The crew was pumped with their haul and set out the baits a final time.

It was Rauch’s time on the reel that went off when a prize-winning 51.80-pound bull took to the air before settling in for a steady give and take, using its broad midsection and head to dissuade any progress on the reel before finally succumbing to the gaff’s endgame.

The order of the catches is peculiar for many who subscribe to the “big-dog-eats-first” theory. But Rauch said with mature, adult dolphin, all bets are off.

“They’re such an aggressive fish. And the ones we were catching weren’t small,” he said. “It was more of a random thing.”

Rauch said one of the keys to finding dolphin that will contend for this year’s prize package is to move. A lot.

Dolphin are among the Gulf’s fastest fish to the bait, the fastest-growing fish and the fastest-moving fish, going wherever there’s bait. That could be the first color change or one many miles over the horizon.

“Just because you think you’ve found the rip doesn’t mean you’ve found the one with the fish on it. There are usually several color changes and grass lines out there,” Rauch said. “You’ve got to have chicken dolphin (juveniles) and flying fish and other bait on that line or the bigger fish will find a place that does.”

Cobia

Russell Freeland no longer makes his home in South Louisiana, but the large-animal veterinarian now practicing in upstate New York will always have the waters south of Freshwater Bayou in heart.

And he can’t wait to get down here this summer to try and top the 73.59-pound lemonfish caught aboard his father’s boat last summer.

That fish was a personal best and the winner of the division for 2013.

Offshore fishing out of the western half of the state always means long rides to the fishing grounds, since the Gulf floor gently tapers to appropriate depths for the targeted species.

This has its good points and its bad points, but what it definitely does is cut down on the amount of competition — especially for cobia.

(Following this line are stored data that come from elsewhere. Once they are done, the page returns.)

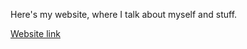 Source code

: Here's my website, where I talk about myself and stuff.   

[Website link](https://jaredholzman.github.io/)
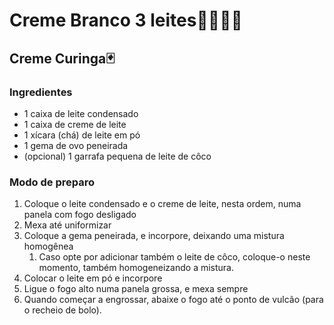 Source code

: # Creme Branco 3 leites🍨🥛🥛🥛

## Creme Curinga🃏

### Ingredientes

- 1 caixa de leite condensado
- 1 caixa de creme de leite
- 1 xícara (chá) de leite em pó
- 1 gema de ovo peneirada
- (opcional) 1 garrafa pequena de leite de côco

### Modo de preparo

1. Coloque o leite condensado e o creme de leite, nesta ordem, numa panela com fogo desligado
1. Mexa até uniformizar
1. Coloque a gema peneirada, e incorpore, deixando uma mistura homogênea
   1. Caso opte por adicionar também o leite de côco, coloque-o neste momento, também homogeneizando a mistura.
1. Colocar o leite em pó e incorpore
1. Ligue o fogo alto numa panela grossa, e mexa sempre
1. Quando começar a engrossar, abaixe o fogo até o ponto de vulcão (para o recheio de bolo).
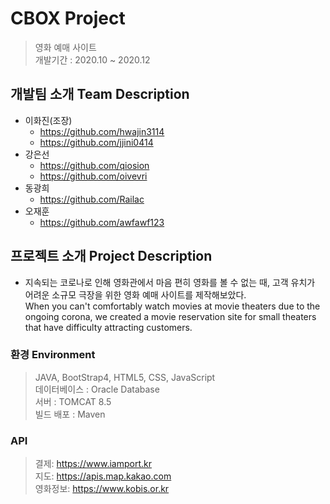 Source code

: # CBOX Project
> 영화 예매 사이트<br>
> 개발기간 : 2020.10 ~ 2020.12

##  개발팀 소개 Team Description
- 이화진(조장)
	- https://github.com/hwajin3114
	- https://github.com/jjini0414
- 강은선
	- https://github.com/qiosion
	- https://github.com/oivevri
- 동광희
	- https://github.com/Railac
- 오재훈
	- https://github.com/awfawf123

##  프로젝트 소개 Project Description
- 지속되는 코로나로 인해 영화관에서 마음 편히 영화를 볼 수 없는 때, 고객 유치가 어려운 소규모 극장을 위한 영화 예매 사이트를 제작해보았다.<br>
When you can't comfortably watch movies at movie theaters due to the ongoing corona, we created a movie reservation site for small theaters that have difficulty attracting customers.

###  환경 Environment
> JAVA, BootStrap4, HTML5, CSS, JavaScript<br>
데이터베이스 : Oracle Database<br>
서버 : TOMCAT 8.5<br>
빌드 배포 : Maven<br>
###  API
> 결제: https://www.iamport.kr<br>
지도: https://apis.map.kakao.com<br>
영화정보: https://www.kobis.or.kr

“If I’m fishing at a rig and there’s another boat on it, that’s a rare thing,” Freeland said. “That’s what makes these fish a little more available to us over here: They just don’t get caught or bothered as much as they do on the other end of the state.

“If we’re 80 miles out, we’re still in about 160 feet of water.”

Freeland’s big fish came before the prime fishing grounds had been reached while the rest of the crew was trying to catch hardtails for bait.

Some live bait had already been secured, so he lowered a hardtail down in hopes of tempting one of the two cobia he’d spied upon pulling up to the rig.

“I didn’t see that fish, but there were two that were near the surface when we pulled up and then immediately went down,” Freeland said. “He hit it pretty close to the bottom.”

When the fish came into view — still some ways away from the boat — Freeland knew he had a good fish, and all lines were cleared. With some careful maneuvering, the winning fish was soon dispatched into the fish box, and the day’s fishing continued.

Freeland said a few things can tip the odds in anglers’ favor when targeting big cobia. Preparation and being nimble is key in taking a shot when a shot is available to be taken.

“I’m looking hard at the rig when we first pull up. And if I see fish on the surface, I’m able to cast a good live bait to them almost immediately,” said Freeman, adding that live hardhead catfish with the spines clipped off are a bait of choice. “It helps a lot to use a rod and reel you can cast a good live bait with.

“The first presentation is critical.”

Should the first strike prove unsuccessful, Freeland said stealth plays a key role in making fish bite.

“Fluorocarbon is your friend, and I don’t like to use a weight or swivel attaching it to the main line,” he said. “It’s almost like rigging for mangrove snapper fishing: You never know what kind of mood they’re going to be in.”